Most Active Speaker

Falek Miah

Falek Miah

Principal Consultant at Advancing Analytics

London, United Kingdom

Actions

Microsoft, Databricks (Spark) and Terraform (HashiCorp) certified consultant with over 15+ years’ technical experience.

Specialising in Business Intelligence, Azure Cloud and Power Platform, with extensive experience on delivering end-to-end cloud solutions across a wide range of industries.

I am a data, cloud & DevOps enthusiast with a passionate for automation and like sharing knowledge with the data community.

I enjoy running, swimming, football and learning new technologies.

Awards

  • Most Active Speaker 2023

Area of Expertise

  • Information & Communications Technology

Quest to Delta Optimisation

Delta has become a widely used tool by data professionals to build effective and reliable Lakehouse’s. Yet, questions arise regarding its performance with large datasets, its ability to handle skewed data, and its concurrent write management. In this session, will dive deep into optimization options and methods that will improve your Lakehouse performance.

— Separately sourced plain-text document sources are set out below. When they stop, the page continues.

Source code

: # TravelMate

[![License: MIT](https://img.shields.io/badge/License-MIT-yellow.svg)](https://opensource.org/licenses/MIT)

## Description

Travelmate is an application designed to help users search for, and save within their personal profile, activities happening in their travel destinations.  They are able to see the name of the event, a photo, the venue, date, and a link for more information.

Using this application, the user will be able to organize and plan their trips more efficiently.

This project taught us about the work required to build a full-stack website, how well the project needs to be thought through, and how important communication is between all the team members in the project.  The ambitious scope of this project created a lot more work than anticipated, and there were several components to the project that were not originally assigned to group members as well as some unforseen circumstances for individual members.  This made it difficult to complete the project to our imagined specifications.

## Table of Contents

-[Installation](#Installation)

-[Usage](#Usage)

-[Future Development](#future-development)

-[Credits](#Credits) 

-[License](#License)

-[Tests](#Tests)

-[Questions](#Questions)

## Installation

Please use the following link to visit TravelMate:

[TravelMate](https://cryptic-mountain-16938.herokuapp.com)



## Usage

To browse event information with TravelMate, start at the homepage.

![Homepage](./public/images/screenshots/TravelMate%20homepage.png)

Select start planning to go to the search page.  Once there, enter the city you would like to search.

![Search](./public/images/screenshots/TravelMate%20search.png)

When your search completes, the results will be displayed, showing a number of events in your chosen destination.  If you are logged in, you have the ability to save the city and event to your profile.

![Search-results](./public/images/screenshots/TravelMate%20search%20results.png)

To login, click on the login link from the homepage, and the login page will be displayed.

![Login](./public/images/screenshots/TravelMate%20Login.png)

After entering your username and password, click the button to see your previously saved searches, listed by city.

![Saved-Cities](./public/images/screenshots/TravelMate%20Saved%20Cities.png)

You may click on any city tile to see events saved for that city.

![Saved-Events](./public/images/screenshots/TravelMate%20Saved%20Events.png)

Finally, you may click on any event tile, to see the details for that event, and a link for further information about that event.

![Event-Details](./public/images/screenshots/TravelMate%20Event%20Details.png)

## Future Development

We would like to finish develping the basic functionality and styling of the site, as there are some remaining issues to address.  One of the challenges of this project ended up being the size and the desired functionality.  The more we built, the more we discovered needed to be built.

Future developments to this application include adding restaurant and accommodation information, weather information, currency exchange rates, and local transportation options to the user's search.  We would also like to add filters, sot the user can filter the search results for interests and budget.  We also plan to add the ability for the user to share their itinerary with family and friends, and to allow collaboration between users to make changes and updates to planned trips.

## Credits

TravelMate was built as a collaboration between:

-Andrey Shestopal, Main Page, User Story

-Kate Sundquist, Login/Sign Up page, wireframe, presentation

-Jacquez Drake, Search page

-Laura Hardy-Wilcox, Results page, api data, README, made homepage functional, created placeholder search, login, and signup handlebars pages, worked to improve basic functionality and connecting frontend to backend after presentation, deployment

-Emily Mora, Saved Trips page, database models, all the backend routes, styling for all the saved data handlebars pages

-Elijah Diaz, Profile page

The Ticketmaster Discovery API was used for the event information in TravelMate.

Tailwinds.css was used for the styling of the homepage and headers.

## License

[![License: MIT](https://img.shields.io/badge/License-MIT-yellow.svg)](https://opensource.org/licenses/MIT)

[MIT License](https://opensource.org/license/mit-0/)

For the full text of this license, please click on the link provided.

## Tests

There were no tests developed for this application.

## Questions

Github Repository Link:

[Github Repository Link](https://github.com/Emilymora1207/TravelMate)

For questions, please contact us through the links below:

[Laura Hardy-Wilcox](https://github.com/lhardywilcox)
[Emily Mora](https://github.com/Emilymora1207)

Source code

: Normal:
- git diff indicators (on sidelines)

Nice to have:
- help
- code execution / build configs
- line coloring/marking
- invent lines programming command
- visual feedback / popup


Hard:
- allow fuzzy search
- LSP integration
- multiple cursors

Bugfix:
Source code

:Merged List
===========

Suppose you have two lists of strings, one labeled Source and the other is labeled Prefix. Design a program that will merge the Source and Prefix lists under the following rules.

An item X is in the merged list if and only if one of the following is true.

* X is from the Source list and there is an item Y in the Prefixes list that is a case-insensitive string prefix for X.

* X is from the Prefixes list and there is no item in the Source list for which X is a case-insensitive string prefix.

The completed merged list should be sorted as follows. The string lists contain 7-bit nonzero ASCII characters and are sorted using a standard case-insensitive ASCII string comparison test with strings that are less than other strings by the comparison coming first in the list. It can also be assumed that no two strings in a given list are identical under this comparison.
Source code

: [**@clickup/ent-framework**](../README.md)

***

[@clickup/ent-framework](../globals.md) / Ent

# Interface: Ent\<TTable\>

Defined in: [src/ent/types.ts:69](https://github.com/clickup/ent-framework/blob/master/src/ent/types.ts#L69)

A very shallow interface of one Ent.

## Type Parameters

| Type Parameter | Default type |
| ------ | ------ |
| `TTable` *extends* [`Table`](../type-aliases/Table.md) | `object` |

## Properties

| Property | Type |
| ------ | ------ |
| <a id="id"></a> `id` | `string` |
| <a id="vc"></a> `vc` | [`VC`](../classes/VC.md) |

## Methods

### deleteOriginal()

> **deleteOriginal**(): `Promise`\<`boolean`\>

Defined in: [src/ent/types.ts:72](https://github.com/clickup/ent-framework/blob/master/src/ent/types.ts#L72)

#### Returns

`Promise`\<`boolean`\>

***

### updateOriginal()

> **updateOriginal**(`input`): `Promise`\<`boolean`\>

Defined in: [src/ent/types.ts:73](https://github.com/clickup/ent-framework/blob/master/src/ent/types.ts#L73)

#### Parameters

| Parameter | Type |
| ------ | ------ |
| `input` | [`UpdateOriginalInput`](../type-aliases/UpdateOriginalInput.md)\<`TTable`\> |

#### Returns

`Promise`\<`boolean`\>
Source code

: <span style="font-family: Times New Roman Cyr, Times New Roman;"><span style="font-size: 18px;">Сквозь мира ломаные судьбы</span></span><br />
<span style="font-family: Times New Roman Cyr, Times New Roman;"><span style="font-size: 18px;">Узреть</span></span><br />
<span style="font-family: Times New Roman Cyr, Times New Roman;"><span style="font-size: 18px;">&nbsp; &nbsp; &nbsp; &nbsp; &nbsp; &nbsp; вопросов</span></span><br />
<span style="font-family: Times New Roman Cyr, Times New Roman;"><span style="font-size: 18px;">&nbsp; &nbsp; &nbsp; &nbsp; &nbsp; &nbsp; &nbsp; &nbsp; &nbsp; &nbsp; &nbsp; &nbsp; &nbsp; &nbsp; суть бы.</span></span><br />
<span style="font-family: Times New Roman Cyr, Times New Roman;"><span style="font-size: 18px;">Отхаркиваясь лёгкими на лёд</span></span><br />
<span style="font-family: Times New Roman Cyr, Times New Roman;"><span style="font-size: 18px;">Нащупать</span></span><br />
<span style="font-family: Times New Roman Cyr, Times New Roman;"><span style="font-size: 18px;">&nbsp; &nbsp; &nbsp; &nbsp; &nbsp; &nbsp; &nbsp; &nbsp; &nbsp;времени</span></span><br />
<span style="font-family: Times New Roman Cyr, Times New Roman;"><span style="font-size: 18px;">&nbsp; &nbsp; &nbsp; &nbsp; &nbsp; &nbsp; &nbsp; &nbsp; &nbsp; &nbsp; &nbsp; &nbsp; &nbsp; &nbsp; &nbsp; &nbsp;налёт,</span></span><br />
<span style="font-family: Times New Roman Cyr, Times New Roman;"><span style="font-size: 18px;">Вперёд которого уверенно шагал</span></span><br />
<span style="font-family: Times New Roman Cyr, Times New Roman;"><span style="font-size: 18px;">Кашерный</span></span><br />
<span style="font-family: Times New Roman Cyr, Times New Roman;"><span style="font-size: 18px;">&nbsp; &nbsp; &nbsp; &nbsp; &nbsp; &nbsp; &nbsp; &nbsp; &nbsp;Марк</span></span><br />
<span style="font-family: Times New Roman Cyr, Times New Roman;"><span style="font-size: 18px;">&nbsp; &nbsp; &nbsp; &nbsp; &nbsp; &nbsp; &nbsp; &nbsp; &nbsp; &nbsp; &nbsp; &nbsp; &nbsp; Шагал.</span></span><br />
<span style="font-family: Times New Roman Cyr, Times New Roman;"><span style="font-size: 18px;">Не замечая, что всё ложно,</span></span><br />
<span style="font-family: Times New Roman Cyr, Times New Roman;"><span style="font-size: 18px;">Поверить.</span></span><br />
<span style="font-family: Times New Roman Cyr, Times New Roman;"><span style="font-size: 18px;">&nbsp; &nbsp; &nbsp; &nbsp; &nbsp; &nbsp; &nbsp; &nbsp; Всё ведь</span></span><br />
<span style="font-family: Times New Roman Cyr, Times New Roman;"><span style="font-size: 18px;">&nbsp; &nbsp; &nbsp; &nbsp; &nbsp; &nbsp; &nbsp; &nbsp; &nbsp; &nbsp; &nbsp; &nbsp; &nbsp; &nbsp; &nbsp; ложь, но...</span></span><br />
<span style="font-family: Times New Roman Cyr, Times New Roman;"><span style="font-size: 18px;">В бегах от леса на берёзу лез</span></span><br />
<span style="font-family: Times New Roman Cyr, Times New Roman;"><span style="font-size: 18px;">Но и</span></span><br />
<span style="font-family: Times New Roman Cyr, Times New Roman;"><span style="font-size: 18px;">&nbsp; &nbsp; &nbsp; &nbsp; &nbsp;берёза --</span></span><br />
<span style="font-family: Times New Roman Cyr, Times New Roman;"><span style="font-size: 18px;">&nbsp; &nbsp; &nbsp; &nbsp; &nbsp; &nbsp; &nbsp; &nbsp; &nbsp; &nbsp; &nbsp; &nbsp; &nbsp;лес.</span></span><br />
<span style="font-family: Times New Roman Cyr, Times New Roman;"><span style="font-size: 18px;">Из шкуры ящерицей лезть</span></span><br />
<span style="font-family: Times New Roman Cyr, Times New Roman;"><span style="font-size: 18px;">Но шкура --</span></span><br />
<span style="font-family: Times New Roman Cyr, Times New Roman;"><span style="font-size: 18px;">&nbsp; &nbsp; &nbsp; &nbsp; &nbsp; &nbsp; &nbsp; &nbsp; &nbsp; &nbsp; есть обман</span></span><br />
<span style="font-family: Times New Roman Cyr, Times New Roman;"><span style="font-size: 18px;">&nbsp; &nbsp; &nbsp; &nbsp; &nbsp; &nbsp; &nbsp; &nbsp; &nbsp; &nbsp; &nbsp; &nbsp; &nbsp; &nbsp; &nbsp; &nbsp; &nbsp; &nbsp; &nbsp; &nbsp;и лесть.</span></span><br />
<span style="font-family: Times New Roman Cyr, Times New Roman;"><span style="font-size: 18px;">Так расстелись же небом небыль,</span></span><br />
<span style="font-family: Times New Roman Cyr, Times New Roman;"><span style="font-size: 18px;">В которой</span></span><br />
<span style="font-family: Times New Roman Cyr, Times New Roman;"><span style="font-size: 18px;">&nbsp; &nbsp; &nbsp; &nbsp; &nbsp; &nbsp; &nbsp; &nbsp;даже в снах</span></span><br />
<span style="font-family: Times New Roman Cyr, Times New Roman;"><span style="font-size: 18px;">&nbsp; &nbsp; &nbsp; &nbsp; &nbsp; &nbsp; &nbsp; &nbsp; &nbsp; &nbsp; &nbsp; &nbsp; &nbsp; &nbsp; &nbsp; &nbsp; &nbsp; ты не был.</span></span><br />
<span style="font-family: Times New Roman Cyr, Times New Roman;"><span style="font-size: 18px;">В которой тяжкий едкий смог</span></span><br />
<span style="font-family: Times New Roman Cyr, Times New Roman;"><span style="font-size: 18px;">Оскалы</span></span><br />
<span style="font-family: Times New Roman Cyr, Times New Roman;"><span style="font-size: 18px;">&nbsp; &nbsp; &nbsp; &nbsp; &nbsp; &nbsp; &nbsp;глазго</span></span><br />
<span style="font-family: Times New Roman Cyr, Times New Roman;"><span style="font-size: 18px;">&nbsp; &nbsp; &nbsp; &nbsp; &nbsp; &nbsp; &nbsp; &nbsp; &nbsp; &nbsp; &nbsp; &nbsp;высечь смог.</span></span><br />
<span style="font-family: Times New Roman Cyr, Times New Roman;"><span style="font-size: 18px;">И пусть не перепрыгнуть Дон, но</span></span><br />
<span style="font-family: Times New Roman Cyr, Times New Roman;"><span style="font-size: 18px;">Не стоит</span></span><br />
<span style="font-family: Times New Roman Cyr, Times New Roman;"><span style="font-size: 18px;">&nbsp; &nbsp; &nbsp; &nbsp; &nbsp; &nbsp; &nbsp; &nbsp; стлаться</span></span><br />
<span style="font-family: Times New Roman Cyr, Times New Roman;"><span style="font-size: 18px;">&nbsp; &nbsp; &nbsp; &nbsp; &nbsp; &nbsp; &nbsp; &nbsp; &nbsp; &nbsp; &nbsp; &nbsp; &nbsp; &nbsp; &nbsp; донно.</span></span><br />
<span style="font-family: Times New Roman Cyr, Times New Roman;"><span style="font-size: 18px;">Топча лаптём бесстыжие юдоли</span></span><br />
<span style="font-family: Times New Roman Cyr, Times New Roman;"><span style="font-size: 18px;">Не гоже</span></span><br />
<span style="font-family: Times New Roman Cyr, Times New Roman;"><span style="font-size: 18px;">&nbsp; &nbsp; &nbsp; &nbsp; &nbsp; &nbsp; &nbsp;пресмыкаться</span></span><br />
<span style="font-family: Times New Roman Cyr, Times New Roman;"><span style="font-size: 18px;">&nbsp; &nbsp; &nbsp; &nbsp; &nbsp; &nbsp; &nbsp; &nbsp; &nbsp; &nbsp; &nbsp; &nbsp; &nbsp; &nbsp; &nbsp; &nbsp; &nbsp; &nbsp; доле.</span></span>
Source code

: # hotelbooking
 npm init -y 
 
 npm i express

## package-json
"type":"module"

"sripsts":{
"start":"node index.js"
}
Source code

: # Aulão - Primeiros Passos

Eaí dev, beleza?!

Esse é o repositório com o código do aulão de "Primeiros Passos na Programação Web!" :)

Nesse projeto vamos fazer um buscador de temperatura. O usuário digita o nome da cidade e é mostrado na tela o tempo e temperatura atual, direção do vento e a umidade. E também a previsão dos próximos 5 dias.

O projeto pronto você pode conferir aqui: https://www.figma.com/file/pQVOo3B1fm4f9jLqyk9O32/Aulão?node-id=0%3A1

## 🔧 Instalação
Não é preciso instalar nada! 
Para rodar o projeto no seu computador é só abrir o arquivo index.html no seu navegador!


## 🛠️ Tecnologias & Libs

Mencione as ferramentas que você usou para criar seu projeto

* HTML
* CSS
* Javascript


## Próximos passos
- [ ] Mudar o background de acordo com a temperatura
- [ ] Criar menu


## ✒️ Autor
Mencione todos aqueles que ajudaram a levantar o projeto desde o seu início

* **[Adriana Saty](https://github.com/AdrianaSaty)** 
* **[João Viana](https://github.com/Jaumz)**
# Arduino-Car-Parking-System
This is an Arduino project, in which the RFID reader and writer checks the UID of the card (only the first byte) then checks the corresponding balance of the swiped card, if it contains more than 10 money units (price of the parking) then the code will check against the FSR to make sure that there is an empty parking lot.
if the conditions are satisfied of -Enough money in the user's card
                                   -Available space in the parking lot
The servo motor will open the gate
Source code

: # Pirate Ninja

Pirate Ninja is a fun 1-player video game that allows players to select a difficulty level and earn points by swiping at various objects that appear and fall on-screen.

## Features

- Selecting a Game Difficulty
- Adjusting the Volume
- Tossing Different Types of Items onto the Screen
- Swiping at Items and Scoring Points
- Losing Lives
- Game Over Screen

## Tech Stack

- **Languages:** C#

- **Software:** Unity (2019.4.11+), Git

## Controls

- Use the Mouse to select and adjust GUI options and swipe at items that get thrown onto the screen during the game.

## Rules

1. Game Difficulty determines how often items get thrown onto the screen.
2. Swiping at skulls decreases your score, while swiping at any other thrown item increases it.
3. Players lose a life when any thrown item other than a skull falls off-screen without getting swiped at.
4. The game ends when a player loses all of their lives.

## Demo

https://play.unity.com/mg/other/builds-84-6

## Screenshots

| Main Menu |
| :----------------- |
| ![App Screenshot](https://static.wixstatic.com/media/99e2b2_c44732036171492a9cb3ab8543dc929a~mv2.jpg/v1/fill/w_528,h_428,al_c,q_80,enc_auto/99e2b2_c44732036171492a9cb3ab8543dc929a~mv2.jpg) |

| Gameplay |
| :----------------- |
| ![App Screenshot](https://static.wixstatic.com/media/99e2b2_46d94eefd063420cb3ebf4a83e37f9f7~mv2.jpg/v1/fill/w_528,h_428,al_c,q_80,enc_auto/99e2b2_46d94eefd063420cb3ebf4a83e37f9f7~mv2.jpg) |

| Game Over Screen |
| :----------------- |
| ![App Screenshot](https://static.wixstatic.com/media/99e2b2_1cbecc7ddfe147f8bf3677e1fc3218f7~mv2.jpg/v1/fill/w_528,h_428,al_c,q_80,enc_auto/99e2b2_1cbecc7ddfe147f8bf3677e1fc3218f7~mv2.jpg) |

Delta files are not ordinary data files but are key in making Lakehouse efficient, optimal, and scalable. However, optimizing delta files and tables in Databricks can be challenging and even a daunting task. Techniques like partitioning and z-ordering can be limited, inflexible, and challenging to implement, especially when your data is constantly changing or growing.
This session will introduce you to the new liquid clustering technique, a cutting-edge approach that is more flexible and adaptable to data layout changes. This will not only enhance your query performance but also simplify your optimization process.
Furthermore, we will explore various other Delta file optimization techniques, such as data skipping, z-ordering, and vacuuming in Databricks. These techniques will help you maximize the value of your Delta files while minimizing resource utilization and costs.
By the end of this session, you'll have the necessary knowledge and tools to optimize Delta files and tables for your own Lakehouse.

Building a Lakehouse with Databricks Unity Catalog

The Data Lakehouse is an emerging architecture reshaping how we handle data. At the heart of this evolution lies Databricks Unity Catalog, transforming the way we manage data within the Lakehouse.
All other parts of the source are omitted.